В других странах, свободных от наследия «советского тоталитаризма», бытуют иные подходы к решению задачи познакомить студентов с основами теоретико-методологических проблем в историографии. Например, в Массачусетском технологическом институте аналогичный курс называется «Теории и методы в изучении истории» (Theories and Methods in the Study of History) [7]. Любопытно проследить эволюцию тематики этой дисциплины. В 2010 году она касалась «конструирования и деконструкции истории в западной традиции», национальной истории (на примере США), пограничных регионов, глобальных перспектив, микроистории, экоистории, гендерной истории, индустриальной революции («Почему Британия?»), визуальной культуры, media studies и digital humanities. В 2014 году курс подвергся обновлению: из прежних тем сохранились только экоистория и digital humanities, на смену прочим пришли новые: «Транснациональная история», «Академические журналы», «Карты как история», «Публичная история», «История технологии и бизнеса», «Big History / вне истории» и др. Заметно, что планирование курса предполагает чередование разных подходов к теоретико-методологической проблематике: помимо привычной рамки направлений в центр обсуждения помещаются проблемы, концепты, практические задачи. Сама калейдоскопичность курса помогает понять студенту, что в науке не существует царского пути, а точек входа в исследование достаточно много.

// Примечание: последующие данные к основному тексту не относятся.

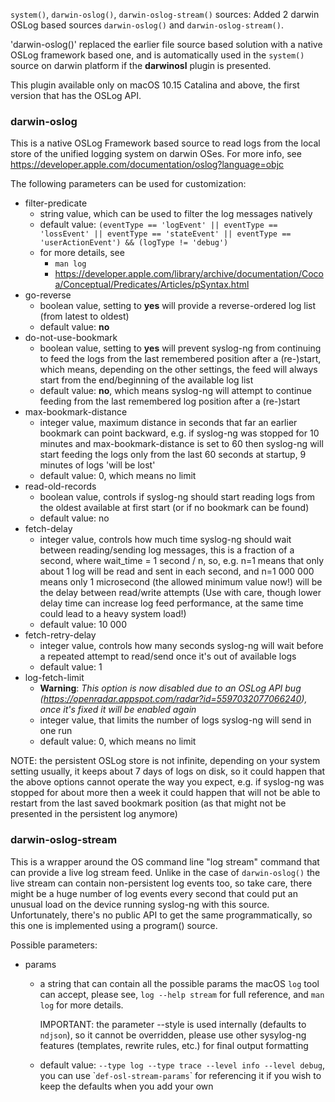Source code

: `system()`, `darwin-oslog()`, `darwin-oslog-stream()` sources: Added 2 darwin OSLog based sources `darwin-oslog()` and `darwin-oslog-stream()`.

'darwin-oslog()' replaced the earlier file source based solution with a native OSLog framework based one, and is automatically used in the `system()` source on darwin platform if the **darwinosl** plugin is presented.

This plugin available only on macOS 10.15 Catalina and above, the first version that has the OSLog API.

### darwin-oslog

This is a native OSLog Framework based source to read logs from the local store of the unified logging system on darwin OSes.
For more info, see https://developer.apple.com/documentation/oslog?language=objc


The following parameters can be used for customization:

- filter-predicate
    - string value, which can be used to filter the log messages natively
    - default value: `(eventType == 'logEvent' || eventType == 'lossEvent' || eventType == 'stateEvent' || eventType == 'userActionEvent') && (logType != 'debug')`
    - for more details, see
        - `man log`
        - https://developer.apple.com/library/archive/documentation/Cocoa/Conceptual/Predicates/Articles/pSyntax.html
- go-reverse
    - boolean value, setting to **yes** will provide a reverse-ordered log list (from latest to oldest)
    - default value: **no**
- do-not-use-bookmark
    - boolean value, setting to **yes** will prevent syslog-ng from continuing to feed the logs from the last remembered position after a (re-)start, which means, depending on the other settings, the feed will always start from the end/beginning of the available log list
    - default value: **no**, which means syslog-ng will attempt to continue feeding from the last remembered log position after a (re-)start
- max-bookmark-distance
    - integer value, maximum distance in seconds that far an earlier bookmark can point backward, e.g. if syslog-ng was stopped for 10 minutes and max-bookmark-distance is set to 60 then syslog-ng will start feeding the logs only from the last 60 seconds at startup, 9 minutes of logs 'will be lost'
    - default value: 0, which means no limit
- read-old-records
    - boolean value, controls if syslog-ng should start reading logs from the oldest available at first start (or if no bookmark can be found)
    - default value: no
- fetch-delay
    - integer value, controls how much time syslog-ng should wait between reading/sending log messages, this is a fraction of a second, where wait_time = 1 second / n,  so, e.g. n=1 means that only about 1 log will be read and sent in each second, and n=1 000 000 means only 1 microsecond (the allowed minimum value now!) will be the delay between read/write attempts
    (Use with care, though lower delay time can increase log feed performance, at the same time could lead to a heavy system load!)
    - default value: 10 000
- fetch-retry-delay
    - integer value, controls how many seconds syslog-ng will wait before a repeated attempt to read/send once it's out of available logs
    - default value: 1
- log-fetch-limit
    - **Warning**: _This option is now disabled due to an OSLog API bug (https://openradar.appspot.com/radar?id=5597032077066240), once it's fixed it will be enabled again_
    - integer value, that limits the number of logs syslog-ng will send in one run
    - default value: 0, which means no limit

NOTE: the persistent OSLog store is not infinite, depending on your system setting usually, it keeps about 7 days of logs on disk, so it could happen that the above options cannot operate the way you expect, e.g. if syslog-ng was stopped for about more then a week it could happen that will not be able to restart from the last saved bookmark position (as that might not be presented in the persistent log anymore)

### darwin-oslog-stream

This is a wrapper around the OS command line "log stream" command that can provide a live log stream feed.
Unlike in the case of `darwin-oslog()` the live stream can contain non-persistent log events too, so take care, there might be a huge number of log events every second that could put an unusual load on the device running syslog-ng with this source.
Unfortunately, there's no public API to get the same programmatically, so this one is implemented using a program() source.

Possible parameters:

- params
    - a string that can contain all the possible params the macOS `log` tool can accept, please see, `log --help stream` for full reference, and `man log` for more details.

      IMPORTANT: the parameter --style is used internally (defaults to `ndjson`), so it cannot be overridden, please use other sysylog-ng features (templates, rewrite rules, etc.) for final output formatting
    - default value: `--type log --type trace --level info --level debug`, you can use \``def-osl-stream-params`\` for referencing it if you wish to keep the defaults when you add your own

Конечно, и за рубежом можно встретить такие формулировки, как «теория истории», «методология истории» или даже «теория и методология истории». Полагаю, в большинстве случаев это влияние марксистской традиции, которая уже почти нигде не имеет статуса «единственно верного учения». Именно в ее рамках родилось представление о «методологии истории» (см. классическую работу Ежи Топольского, опубликованную на английском языке в 1973 году) [8]. Ничего трагического в самой по себе формулировке нет, однако желательно отдавать себе отчет в том, что, используя эти слова в единственном числе, мы неосознанно воспроизводим специфические представления о логике развития науки.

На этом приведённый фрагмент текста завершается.